I think such a thing depends on ones mental capabilities. And I don't think I am the kind who gets so wrapped up in something make believe that it will harm me. And I am also not the kind of person who wants to be dependant on others for what I need just so I can play. 



Takumi_L said:


> You seem to be a common internet attention whore.



  I am not, but w/e


----------



## AlienkittyII (Sep 13, 2009)

FoxPhantom said:


> my comment is this, just be who you are, no point in trying to change a person insides out when it's a passing or it's apart of the person.



thank you :3


----------



## Trpdwarf (Sep 13, 2009)

AlienkittyII said:


> I think such a thing depends on ones mental capabilities. And I don't think I am the kind who gets so wrapped up in something make believe that it will harm me. And I am also not the kind of person who wants to be dependant on others for what I need just so I can play.
> 
> 
> 
> I am not, but w/e



Well the kind of people who ruin others, take advantage of people who often have good mental capabilites but it's a low point in their life, and they want someone to listen. So often they'll pretend to be that friend and then try to pressure the person into seeing things their way later.

If you have a good head on your shoulders and you know not to let others use you like that, it's a good step in the right direction. I just like to warn people when they have the feelings you talk about, be careful. There are people out there who will seek to use you, and abuse you, and if you give in too much to feelings of misanthropy which I do believe you have, it can ruin you.

At the most be yourself as someone else said, but I'll go further and say that you don't have to have a boyfriend or girlfriend in order to have meaning in life. So if you cannot find it within yourself to ever look at people that way, you don't to.
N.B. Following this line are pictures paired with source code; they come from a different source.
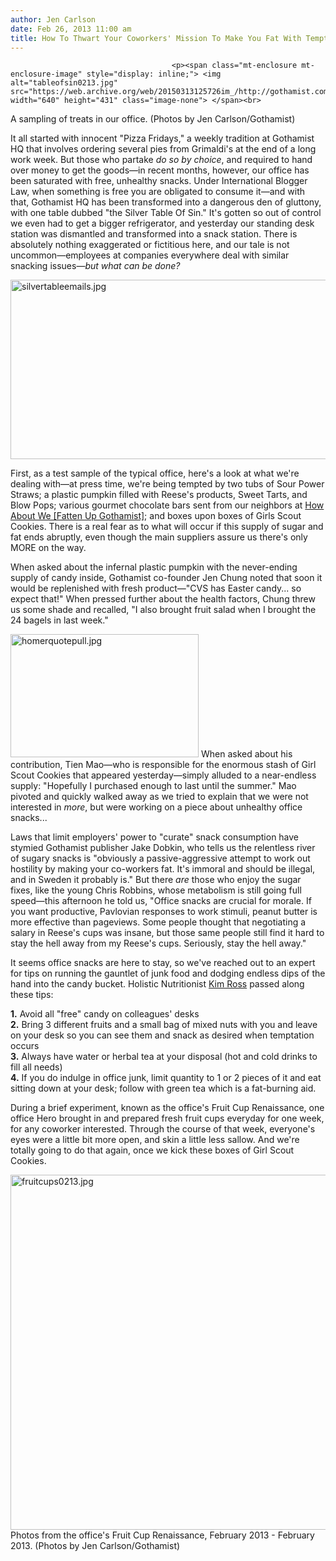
 ```yaml
---
author: Jen Carlson
date: Feb 26, 2013 11:00 am
title: How To Thwart Your Coworkers' Mission To Make You Fat With Tempting Snacks
---
```


	
										<p><span class="mt-enclosure mt-enclosure-image" style="display: inline;"> <img alt="tableofsin0213.jpg" src="https://web.archive.org/web/20150313125726im_/http://gothamist.com/attachments/arts_jen/tableofsin0213.jpg" width="640" height="431" class="image-none"> </span><br>
<span class="photo_caption">A sampling of treats in our office. (Photos by Jen Carlson/Gothamist)</span></p>

<p>It all started with innocent &quot;Pizza Fridays,&quot; a weekly tradition at Gothamist HQ that involves ordering several pies from Grimaldi&apos;s at the end of a long work week. But those who partake <em>do so by choice</em>, and required to hand over money to get the goods&#x2014;in recent months, however, our office has been saturated with free, unhealthy snacks. Under International Blogger Law, when something is free you are obligated to consume it&#x2014;and with that, Gothamist HQ has been transformed into a dangerous den of gluttony, with one table dubbed &quot;the Silver Table Of Sin.&quot; It&apos;s gotten so out of control we even had to get a bigger refrigerator, and yesterday our standing desk station was dismantled and transformed into a snack station. There is absolutely nothing exaggerated or fictitious here, and our tale is not uncommon&#x2014;employees at companies everywhere deal with similar snacking issues&#x2014;<em>but what can be done?</em></p>

<p><span class="mt-enclosure mt-enclosure-image" style="display: inline;"> <img alt="silvertableemails.jpg" src="https://web.archive.org/web/20150313125726im_/http://gothamist.com/attachments/arts_jen/silvertableemails.jpg" width="640" height="287" class="image-none"> </span></p>

<p>First, as a test sample of the typical office, here&apos;s a look at what we&apos;re dealing with&#x2014;at press time, we&apos;re being tempted by two tubs of Sour Power Straws; a plastic pumpkin filled with Reese&apos;s products, Sweet Tarts, and Blow Pops; various gourmet chocolate bars sent from our neighbors at <a href="https://web.archive.org/web/20150313125726/http://www.howaboutwe.com/">How About We [Fatten Up Gothamist]</a>; and boxes upon boxes of Girls Scout Cookies. There is a real fear as to what will occur if this supply of sugar and fat ends abruptly, even though the main suppliers assure us there&apos;s only MORE on the way.</p>

<p>When asked about the infernal plastic pumpkin with the never-ending supply of candy inside, Gothamist co-founder Jen Chung noted that soon it would be replenished with fresh product&#x2014;&quot;CVS has Easter candy... so expect that!&quot; When pressed further about the health factors, Chung threw us some shade and recalled, &quot;I also brought fruit salad when I brought the 24 bagels in last week.&quot;</p>

<p><span class="mt-enclosure mt-enclosure-image" style="display: inline;"> <img alt="homerquotepull.jpg" src="https://web.archive.org/web/20150313125726im_/http://gothamist.com/attachments/arts_jen/homerquotepull.jpg" width="301" height="197" class="image-right"> </span>When asked about his contribution, Tien Mao&#x2014;who is responsible for the enormous stash of Girl Scout Cookies that appeared yesterday&#x2014;simply alluded to a near-endless supply: &quot;Hopefully I purchased enough to last until the summer.&quot; Mao pivoted and quickly walked away as we tried to explain that we were not interested in <em>more</em>, but were working on a piece about unhealthy office snacks...</p>

<p>Laws that limit employers&apos; power to &quot;curate&quot; snack consumption have stymied Gothamist publisher Jake Dobkin, who tells us the relentless river of sugary snacks is &quot;obviously a passive-aggressive attempt to work out hostility by making your co-workers fat.  It&apos;s immoral and should be illegal, and in Sweden it probably is.&quot; But there <em>are</em> those who enjoy the sugar fixes, like the young Chris Robbins, whose metabolism is still going full speed&#x2014;this afternoon he told us, &quot;Office snacks are crucial for morale. If you want productive, Pavlovian responses to work stimuli, peanut butter is more effective than pageviews. Some people thought that negotiating a salary in Reese&apos;s cups was insane, but those same people still find it hard to stay the hell away from my Reese&apos;s cups. Seriously, stay the hell away.&quot;</p>

<p>It seems office snacks are here to stay, so we&apos;ve reached out to an expert for tips on running the gauntlet of junk food and dodging endless dips of the hand into the candy bucket. Holistic Nutritionist <a href="https://web.archive.org/web/20150313125726/http://kimrossnutrition.com/">Kim Ross</a> passed along these tips:</p>

<p><strong>1.</strong> Avoid all &quot;free&quot; candy on colleagues&apos; desks<br>
<strong>2.</strong> Bring 3 different fruits and a small bag of mixed nuts with you and leave on your desk so you can see them and snack as desired when temptation occurs<br>
<strong>3.</strong> Always have water or herbal tea at your disposal (hot and cold drinks to fill all needs)<br>
<strong>4.</strong> If you do indulge in office junk, limit quantity to 1 or 2 pieces of it and eat sitting down at your desk; follow with green tea which is a fat-burning aid.</p>

<p>During a brief experiment, known as the office&apos;s Fruit Cup Renaissance, one office Hero brought in and prepared fresh fruit cups everyday for one week, for any coworker interested. Through the course of that week, everyone&apos;s eyes were a little bit more open, and skin a little less sallow. And we&apos;re totally going to do that again, once we kick these boxes of Girl Scout Cookies.</p>

<p><span class="mt-enclosure mt-enclosure-image" style="display: inline;"> <img alt="fruitcups0213.jpg" src="https://web.archive.org/web/20150313125726im_/http://gothamist.com/attachments/arts_jen/fruitcups0213.jpg" width="640" height="568" class="image-none"> </span><br>
<span class="photo_caption">Photos from the office&apos;s Fruit Cup Renaissance, February 2013 - February 2013. (Photos by Jen Carlson/Gothamist)</span></p>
You can instead surround yourself with other good things, like good friends, good hobbies, and good social activities.


----------



## Kitsune Dzelda (Sep 13, 2009)

Trpdwarf said:


> You say that now. I've seen in my time here in the Fandom, what happens to people who get consumed by misanthropy. Yes all humans are complex beings with all these thoughts and emotions. You have to be careful when it comes to misanthropy because of what it turns you into if you let it get a grip on you. Hence my warning. You are human. Get used to it. Try to find positives in humanity. Don't let the misanthropy get to you too much. Be care what you focus on.
> 
> What happens when you fail to do so, is you dig yourself a deep hole that you'll never come of. It's a black hole. People who get sucked into it, I've seen them go from half-way happy people with some feeling of self worth, maybe their social skills are lacking but they are trying and in time they can get somewhere....from that to a true basement dwelling stereotype. So wrapped up in inane self and human loathing that they literally go insane. They shut themselves out from the world, and lose everything that used to matter and everyone that used to care. I know a few FA users that that to themselves but I'm not naming dropping in thread or PM.
> 
> It's okay to have thoughts of misanthropy. It's okay to have these yearnings for a more simple life. You never want to let it go too far. You'll destroy yourself and it's not worth it. Life does often suck. You can find worth in it, meaning it in, no matter what.


 
O.O Omg............... That.... describes me..... I think I need to lay down, or go out or something.... that really scares me.


----------



## AlienkittyII (Sep 13, 2009)

Trpdwarf said:


> Well the kind of people who ruin others, take advantage of people who often have good mental capabilites but it's a low point in their life, and they want someone to listen. So often they'll pretend to be that friend and then try to pressure the person into seeing things their way later.
> 
> If you have a good head on your shoulders and you know not to let others use you like that, it's a good step in the right direction. I just like to warn people when they have the feelings you talk about, be careful. There are people out there who will seek to use you, and abuse you, and if you give in too much to feelings of misanthropy which I do believe you have, it can ruin you.
> 
> At the most be yourself as someone else said, but I'll go further and say that you don't have to have a boyfriend or girlfriend in order to have meaning in life. So if you cannot find it within yourself to ever look at people that way, you don't to. You can instead surround yourself with other good things, like good friends, good hobbies, and good social activities.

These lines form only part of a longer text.